Copy out each line of the data that holds the word "section".

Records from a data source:
Content starts

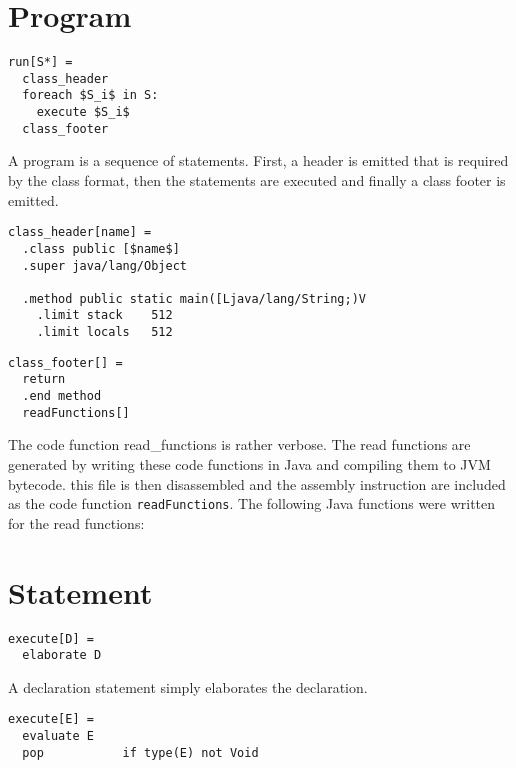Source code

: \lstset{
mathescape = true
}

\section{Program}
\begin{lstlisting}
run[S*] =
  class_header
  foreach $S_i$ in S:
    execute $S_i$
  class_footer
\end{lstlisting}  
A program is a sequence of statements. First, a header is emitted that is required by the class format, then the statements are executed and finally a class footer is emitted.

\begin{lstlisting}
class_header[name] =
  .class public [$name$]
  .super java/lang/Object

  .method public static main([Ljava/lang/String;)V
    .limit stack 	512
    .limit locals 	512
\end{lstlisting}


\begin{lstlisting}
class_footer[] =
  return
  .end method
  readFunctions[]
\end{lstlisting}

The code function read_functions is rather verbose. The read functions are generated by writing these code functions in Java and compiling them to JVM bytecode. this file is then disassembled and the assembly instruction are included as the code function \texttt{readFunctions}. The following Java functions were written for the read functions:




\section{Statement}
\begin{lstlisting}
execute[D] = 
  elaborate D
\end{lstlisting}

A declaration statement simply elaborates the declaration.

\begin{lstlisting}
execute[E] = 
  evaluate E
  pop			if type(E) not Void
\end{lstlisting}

Content ends
Content starts

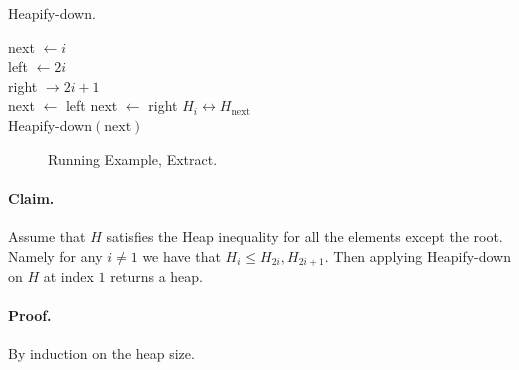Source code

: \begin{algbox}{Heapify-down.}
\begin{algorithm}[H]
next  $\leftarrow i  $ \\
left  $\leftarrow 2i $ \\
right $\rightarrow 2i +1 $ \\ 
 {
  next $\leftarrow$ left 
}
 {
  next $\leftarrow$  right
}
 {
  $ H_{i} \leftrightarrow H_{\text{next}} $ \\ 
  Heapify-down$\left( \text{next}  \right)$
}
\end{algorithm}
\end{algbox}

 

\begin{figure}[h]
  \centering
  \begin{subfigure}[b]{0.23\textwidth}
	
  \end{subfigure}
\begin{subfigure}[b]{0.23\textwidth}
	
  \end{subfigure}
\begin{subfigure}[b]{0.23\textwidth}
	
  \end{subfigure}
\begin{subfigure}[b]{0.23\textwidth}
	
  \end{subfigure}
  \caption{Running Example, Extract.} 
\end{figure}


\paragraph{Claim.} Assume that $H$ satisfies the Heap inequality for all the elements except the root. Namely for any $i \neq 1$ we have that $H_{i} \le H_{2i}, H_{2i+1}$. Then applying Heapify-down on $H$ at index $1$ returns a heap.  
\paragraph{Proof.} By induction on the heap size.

Content ends

* **RESPONSE FOR THIS EXERCISE**
\section{Program}
\section{Statement}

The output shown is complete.